- RECORD SET:
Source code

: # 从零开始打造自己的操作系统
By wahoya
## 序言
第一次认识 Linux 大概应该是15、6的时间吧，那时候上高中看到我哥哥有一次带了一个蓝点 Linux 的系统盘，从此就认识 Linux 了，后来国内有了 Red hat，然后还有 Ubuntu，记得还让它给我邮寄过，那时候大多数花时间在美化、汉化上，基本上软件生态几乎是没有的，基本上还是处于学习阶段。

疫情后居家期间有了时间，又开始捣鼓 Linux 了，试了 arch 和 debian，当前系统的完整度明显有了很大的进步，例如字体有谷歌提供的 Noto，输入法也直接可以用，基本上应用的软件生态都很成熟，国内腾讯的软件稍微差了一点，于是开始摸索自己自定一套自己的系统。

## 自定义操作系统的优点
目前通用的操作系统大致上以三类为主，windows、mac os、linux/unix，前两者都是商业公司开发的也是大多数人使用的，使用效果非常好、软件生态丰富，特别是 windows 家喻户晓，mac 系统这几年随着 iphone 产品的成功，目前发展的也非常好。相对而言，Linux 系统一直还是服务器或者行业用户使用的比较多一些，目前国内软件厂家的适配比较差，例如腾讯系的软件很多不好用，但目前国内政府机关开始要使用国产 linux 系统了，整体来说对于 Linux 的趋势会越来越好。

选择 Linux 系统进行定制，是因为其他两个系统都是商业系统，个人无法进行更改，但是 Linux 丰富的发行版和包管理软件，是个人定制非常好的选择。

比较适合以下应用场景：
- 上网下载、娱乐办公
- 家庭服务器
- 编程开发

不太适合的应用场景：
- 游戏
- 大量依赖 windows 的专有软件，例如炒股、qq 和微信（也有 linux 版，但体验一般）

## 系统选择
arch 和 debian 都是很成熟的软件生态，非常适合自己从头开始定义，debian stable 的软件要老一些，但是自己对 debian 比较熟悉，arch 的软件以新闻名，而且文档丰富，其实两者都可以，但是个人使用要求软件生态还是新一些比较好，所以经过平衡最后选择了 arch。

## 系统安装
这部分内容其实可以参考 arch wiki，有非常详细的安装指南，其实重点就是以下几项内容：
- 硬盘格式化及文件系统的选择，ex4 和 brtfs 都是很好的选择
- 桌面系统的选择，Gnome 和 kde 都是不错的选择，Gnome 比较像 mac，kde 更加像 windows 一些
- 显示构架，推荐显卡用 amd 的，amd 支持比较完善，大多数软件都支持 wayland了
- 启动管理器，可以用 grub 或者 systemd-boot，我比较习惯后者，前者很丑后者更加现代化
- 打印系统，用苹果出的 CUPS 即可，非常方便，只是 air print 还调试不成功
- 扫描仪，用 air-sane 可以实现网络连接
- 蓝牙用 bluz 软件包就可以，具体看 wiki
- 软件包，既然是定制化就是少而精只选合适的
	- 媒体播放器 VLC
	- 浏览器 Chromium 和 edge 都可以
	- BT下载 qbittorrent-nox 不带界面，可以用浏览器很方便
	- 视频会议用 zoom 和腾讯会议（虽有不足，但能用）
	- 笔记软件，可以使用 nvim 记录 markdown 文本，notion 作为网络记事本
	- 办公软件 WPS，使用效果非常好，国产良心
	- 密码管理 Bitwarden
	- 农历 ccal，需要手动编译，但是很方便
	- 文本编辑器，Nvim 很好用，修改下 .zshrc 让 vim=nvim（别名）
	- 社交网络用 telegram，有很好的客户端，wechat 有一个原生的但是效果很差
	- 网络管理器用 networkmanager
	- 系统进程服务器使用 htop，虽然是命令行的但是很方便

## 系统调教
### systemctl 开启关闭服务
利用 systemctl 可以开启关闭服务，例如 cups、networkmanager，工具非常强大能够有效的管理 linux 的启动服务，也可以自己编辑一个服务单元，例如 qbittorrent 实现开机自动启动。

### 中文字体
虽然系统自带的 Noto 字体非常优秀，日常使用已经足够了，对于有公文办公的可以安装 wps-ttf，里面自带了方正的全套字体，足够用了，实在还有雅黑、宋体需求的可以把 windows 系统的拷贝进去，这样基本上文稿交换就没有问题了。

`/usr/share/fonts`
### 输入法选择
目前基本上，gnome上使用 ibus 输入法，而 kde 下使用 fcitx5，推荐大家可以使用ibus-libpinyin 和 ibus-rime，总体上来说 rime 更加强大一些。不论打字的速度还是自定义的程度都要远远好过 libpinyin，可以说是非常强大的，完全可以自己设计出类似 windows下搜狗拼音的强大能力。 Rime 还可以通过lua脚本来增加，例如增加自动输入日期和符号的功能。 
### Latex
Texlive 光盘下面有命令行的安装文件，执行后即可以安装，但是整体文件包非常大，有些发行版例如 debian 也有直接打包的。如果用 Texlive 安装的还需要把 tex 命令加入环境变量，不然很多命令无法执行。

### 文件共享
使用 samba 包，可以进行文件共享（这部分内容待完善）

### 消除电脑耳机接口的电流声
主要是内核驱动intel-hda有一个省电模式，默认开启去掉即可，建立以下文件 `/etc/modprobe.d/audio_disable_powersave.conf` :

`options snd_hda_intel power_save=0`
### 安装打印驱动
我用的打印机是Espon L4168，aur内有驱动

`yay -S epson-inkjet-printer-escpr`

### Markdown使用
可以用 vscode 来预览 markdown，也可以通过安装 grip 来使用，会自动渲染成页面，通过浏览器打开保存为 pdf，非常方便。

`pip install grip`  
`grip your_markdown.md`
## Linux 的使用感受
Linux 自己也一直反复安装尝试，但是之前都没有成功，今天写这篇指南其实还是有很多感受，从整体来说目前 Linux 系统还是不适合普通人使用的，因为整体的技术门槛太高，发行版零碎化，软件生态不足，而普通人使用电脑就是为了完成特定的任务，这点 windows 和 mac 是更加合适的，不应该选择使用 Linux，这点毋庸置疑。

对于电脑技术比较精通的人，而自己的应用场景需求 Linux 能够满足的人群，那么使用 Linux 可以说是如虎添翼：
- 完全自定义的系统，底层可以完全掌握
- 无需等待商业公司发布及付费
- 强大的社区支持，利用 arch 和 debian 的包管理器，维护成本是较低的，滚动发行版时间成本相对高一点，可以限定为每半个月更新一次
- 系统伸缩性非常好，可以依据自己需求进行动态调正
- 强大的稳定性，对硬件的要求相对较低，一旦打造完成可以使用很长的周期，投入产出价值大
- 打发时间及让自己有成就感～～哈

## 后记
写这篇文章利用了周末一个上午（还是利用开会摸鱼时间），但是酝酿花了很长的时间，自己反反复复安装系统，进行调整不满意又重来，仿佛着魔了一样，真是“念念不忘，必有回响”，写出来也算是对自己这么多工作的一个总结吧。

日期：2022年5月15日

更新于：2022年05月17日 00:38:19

- THE PROBLEM: Copy each line above where the string "Noto" occurs.

- EXERCISE SOLUTION:
疫情后居家期间有了时间，又开始捣鼓 Linux 了，试了 arch 和 debian，当前系统的完整度明显有了很大的进步，例如字体有谷歌提供的 Noto，输入法也直接可以用，基本上应用的软件生态都很成熟，国内腾讯的软件稍微差了一点，于是开始摸索自己自定一套自己的系统。
虽然系统自带的 Noto 字体非常优秀，日常使用已经足够了，对于有公文办公的可以安装 wps-ttf，里面自带了方正的全套字体，足够用了，实在还有雅黑、宋体需求的可以把 windows 系统的拷贝进去，这样基本上文稿交换就没有问题了。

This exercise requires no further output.